Escaping The Pst Chaos

10 May 2021 - sj, tags: archiving, compliance, insights, news, product

Probably the most frequent topics in the Microsoft Exchange group on Linkedin are related to PST files. There are several posts in the group on “How to export emails to a PST file” or “How to recover a PST file”-kind posts.

I can also see that there’s a nice market for the PST recovery or fixing tools for a reason. The PST data files are fragile and prone to corruption. The bigger they grow the more likely they get corrupted.

In this article we’ll see why users start using PST files in the first place, what issues such practice creates for the companies including IT, HR, Legal, etc, and if there’s a better way to address these issues and getting rid of the PST files.

What’s a PST file?

Basically it’s a local storage or archive file you create with Microsoft Outlook to store emails along with their attachments on your computer.
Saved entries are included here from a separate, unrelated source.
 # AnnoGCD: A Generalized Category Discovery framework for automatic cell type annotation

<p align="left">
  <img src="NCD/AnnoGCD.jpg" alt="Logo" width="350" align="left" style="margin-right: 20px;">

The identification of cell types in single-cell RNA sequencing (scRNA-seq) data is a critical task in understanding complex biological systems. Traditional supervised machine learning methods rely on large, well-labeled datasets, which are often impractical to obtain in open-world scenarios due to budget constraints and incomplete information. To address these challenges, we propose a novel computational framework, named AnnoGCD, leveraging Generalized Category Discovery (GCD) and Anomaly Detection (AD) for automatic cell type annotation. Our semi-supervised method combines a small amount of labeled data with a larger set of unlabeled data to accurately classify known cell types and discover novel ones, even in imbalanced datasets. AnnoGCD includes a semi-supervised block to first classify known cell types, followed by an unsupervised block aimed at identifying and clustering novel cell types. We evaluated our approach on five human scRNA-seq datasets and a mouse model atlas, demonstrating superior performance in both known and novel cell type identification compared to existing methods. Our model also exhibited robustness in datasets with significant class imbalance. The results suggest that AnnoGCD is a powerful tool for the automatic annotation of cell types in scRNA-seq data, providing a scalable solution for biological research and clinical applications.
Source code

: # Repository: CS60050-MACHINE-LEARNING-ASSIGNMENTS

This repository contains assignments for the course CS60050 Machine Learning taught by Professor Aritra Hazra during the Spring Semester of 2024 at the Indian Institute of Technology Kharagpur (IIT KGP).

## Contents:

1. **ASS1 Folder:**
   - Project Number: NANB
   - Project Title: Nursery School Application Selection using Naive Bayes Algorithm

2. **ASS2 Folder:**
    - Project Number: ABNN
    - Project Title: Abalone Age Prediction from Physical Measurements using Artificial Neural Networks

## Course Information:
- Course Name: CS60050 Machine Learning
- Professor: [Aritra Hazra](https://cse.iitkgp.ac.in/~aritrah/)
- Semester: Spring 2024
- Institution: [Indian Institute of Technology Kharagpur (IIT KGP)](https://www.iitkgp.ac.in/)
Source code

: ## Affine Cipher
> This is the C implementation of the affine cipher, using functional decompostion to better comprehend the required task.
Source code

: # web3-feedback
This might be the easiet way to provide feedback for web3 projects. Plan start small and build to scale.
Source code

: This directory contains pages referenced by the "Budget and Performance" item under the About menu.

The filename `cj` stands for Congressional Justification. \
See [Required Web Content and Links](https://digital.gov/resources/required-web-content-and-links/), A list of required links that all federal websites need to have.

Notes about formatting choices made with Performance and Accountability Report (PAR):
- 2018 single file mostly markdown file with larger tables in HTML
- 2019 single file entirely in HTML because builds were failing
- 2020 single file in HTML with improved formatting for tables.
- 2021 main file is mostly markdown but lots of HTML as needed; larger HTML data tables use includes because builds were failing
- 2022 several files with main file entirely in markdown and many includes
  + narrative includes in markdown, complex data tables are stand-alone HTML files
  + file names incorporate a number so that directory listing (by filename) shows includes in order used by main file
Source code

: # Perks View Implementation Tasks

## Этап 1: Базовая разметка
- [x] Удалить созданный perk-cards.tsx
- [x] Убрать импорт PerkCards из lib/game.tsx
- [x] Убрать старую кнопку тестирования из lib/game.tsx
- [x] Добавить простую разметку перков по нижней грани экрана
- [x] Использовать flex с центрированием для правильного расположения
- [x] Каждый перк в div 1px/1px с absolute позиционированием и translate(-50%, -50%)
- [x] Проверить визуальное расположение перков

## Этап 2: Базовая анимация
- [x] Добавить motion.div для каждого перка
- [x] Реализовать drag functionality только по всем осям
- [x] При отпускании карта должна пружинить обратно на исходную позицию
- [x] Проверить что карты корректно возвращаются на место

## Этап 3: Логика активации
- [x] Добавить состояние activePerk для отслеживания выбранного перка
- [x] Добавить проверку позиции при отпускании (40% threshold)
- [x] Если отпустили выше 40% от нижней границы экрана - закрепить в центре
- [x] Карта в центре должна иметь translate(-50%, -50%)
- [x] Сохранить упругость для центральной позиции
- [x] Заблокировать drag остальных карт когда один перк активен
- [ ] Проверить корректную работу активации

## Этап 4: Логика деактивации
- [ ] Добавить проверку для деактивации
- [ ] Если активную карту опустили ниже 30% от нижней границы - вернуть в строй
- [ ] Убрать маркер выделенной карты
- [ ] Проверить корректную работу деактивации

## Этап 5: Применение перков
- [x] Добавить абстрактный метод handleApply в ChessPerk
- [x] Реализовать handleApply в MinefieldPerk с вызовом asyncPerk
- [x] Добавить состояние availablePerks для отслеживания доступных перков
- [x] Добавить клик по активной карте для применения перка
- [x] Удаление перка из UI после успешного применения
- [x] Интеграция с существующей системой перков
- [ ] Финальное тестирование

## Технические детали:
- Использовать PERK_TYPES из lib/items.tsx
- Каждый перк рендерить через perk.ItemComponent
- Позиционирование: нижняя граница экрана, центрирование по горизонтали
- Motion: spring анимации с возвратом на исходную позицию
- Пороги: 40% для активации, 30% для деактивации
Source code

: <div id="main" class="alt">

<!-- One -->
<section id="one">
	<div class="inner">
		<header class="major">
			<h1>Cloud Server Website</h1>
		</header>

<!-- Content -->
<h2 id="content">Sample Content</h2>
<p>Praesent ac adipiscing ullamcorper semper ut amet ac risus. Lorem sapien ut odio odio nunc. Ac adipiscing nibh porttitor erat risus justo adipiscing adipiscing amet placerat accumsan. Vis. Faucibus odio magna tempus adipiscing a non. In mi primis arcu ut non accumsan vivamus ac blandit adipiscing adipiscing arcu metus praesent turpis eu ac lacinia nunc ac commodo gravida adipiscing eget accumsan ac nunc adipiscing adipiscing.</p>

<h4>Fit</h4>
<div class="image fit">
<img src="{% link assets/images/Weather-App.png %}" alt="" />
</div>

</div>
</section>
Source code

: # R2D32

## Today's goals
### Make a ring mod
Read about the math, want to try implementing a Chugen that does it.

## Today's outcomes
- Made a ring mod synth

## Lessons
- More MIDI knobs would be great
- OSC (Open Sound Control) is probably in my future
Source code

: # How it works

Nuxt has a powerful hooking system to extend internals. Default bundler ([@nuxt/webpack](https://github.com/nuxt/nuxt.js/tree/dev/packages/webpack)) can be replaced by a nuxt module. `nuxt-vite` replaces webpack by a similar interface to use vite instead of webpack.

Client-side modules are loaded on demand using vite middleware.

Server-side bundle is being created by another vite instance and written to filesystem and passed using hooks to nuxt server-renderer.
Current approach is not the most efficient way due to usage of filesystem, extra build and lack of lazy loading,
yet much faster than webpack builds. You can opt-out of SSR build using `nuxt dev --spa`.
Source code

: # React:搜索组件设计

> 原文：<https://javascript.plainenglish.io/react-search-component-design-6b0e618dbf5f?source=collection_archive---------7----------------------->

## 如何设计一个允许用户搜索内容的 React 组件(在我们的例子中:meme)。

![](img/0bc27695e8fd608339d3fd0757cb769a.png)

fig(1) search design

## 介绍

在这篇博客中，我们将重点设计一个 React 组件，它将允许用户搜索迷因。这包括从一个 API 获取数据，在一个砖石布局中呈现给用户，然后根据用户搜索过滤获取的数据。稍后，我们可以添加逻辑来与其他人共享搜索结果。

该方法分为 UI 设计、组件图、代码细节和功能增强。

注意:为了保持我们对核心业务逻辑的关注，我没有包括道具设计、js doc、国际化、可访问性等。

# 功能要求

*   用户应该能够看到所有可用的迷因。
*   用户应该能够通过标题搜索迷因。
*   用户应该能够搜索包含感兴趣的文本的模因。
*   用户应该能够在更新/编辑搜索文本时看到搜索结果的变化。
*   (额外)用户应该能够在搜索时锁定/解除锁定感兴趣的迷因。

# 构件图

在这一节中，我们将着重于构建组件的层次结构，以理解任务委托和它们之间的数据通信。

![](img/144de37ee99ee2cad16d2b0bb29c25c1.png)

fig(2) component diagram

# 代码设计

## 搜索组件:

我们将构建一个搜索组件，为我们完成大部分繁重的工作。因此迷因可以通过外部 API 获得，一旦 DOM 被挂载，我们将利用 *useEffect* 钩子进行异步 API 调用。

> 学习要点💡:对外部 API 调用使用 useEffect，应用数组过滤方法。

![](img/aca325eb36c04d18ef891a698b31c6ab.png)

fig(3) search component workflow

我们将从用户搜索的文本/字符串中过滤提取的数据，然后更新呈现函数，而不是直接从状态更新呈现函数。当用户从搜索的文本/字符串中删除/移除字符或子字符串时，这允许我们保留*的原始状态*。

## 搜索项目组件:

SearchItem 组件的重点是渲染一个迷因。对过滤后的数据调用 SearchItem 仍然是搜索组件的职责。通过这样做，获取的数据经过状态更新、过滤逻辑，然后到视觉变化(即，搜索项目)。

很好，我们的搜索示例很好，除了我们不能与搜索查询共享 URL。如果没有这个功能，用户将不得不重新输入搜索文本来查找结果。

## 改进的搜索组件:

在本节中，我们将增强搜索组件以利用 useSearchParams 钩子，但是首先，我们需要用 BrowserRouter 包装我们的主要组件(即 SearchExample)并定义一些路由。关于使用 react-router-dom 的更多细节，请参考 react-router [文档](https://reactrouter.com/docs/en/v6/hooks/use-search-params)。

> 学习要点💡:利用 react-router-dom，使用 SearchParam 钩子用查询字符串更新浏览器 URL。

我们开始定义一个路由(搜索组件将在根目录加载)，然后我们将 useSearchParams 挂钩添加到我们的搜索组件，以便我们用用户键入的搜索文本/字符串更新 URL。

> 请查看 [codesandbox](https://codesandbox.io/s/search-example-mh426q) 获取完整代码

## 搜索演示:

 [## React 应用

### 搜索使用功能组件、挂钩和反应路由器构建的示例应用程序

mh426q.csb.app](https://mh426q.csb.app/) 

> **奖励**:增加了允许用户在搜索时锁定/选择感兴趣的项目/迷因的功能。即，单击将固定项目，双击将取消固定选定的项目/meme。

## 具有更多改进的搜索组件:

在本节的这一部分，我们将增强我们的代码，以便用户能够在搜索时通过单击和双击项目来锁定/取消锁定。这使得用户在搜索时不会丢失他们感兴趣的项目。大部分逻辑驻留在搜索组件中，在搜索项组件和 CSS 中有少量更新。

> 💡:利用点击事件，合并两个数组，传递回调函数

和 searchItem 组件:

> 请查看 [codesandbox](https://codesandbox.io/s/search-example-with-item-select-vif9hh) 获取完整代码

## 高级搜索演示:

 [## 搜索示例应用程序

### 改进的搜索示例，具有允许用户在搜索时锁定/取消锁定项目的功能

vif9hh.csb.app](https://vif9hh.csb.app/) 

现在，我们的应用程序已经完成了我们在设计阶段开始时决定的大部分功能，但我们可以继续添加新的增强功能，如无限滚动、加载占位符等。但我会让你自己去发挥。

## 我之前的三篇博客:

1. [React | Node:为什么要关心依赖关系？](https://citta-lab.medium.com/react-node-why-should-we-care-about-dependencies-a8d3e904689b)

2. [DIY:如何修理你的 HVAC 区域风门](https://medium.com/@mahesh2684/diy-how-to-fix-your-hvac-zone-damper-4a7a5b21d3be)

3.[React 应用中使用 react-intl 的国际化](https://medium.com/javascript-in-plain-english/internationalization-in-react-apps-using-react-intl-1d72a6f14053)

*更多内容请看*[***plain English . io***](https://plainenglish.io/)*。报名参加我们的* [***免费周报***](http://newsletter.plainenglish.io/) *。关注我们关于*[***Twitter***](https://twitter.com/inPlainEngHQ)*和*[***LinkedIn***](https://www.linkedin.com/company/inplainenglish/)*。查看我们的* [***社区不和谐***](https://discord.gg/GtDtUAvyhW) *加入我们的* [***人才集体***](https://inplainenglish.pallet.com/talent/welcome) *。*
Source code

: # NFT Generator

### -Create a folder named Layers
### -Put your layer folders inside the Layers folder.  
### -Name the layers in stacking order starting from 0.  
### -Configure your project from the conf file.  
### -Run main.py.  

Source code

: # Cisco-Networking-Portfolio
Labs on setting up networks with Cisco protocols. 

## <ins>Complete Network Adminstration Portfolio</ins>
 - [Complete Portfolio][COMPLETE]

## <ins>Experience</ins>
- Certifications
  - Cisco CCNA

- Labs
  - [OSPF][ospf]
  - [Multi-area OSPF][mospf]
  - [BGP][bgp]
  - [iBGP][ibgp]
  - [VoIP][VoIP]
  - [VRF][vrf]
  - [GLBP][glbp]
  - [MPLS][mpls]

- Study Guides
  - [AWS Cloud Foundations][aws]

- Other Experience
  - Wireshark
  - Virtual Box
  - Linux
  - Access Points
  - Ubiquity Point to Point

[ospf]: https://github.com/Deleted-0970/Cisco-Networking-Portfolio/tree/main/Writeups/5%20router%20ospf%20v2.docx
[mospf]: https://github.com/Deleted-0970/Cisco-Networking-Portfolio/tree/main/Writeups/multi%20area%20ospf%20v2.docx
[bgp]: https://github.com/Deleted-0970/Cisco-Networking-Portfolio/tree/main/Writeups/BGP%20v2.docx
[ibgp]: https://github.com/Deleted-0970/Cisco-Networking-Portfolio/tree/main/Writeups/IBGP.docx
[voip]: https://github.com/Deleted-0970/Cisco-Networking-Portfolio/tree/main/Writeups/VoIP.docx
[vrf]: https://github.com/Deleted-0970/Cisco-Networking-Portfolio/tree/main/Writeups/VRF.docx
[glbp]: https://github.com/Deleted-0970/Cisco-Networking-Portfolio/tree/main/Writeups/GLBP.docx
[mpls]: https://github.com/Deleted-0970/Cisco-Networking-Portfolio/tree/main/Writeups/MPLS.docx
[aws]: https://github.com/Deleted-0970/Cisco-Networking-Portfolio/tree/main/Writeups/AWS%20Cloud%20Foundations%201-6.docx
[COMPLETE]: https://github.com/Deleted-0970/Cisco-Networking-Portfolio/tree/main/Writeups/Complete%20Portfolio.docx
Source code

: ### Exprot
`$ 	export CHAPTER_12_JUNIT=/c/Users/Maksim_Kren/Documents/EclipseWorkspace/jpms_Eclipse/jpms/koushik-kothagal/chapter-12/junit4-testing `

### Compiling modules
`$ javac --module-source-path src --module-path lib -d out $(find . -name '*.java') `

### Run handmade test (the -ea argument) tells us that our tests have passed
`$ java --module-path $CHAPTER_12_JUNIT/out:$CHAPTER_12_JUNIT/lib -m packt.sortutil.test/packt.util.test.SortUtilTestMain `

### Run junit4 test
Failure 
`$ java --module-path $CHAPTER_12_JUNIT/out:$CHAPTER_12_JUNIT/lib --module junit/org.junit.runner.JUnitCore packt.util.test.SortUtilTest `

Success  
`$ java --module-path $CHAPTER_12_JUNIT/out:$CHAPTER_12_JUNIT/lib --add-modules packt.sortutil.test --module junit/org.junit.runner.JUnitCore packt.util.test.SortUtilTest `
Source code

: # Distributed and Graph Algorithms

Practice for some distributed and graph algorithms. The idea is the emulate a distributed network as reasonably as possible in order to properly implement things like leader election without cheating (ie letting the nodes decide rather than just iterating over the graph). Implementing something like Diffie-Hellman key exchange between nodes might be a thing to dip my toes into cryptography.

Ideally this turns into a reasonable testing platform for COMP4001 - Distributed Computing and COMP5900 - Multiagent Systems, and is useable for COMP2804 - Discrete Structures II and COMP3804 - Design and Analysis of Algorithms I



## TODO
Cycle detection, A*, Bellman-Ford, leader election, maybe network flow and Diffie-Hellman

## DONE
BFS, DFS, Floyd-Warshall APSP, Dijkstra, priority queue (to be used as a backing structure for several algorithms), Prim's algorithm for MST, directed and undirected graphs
You may even copy or move it to an USB drive or a network share if you will. The file size limit for a PST file is around 20 GB. However, it doesn’t mean you should create such large files. PST files weren’t designed to function as multi-gigabyte email archives. Because of this, PST corruption and subsequent data loss is quite of usual event for end users. So it’s a good idea to create a new PST file after a few GBs to lower the chances of corruption. Over time you’ll get quite some PST files.

Why using a PST file?

The PST files indeed are very popular in the Outlook environment as they solve some problems.

Mailbox quotas

Corporate email accounts usually have quotas associated to prevent them growing forever. The bigger your mailboxes are the more time it takes to back them up, and the slower the mail server can be. As a result it’s a usual practice for IT admins to put quotas on the mailbox sizes, and it’s apparently the #1 law in IT that the size of the corporate email account is never enough. The Exchange server warns you when you are about to reach your quota allowing you to delete some emails before Exchange removes your ability to send emails.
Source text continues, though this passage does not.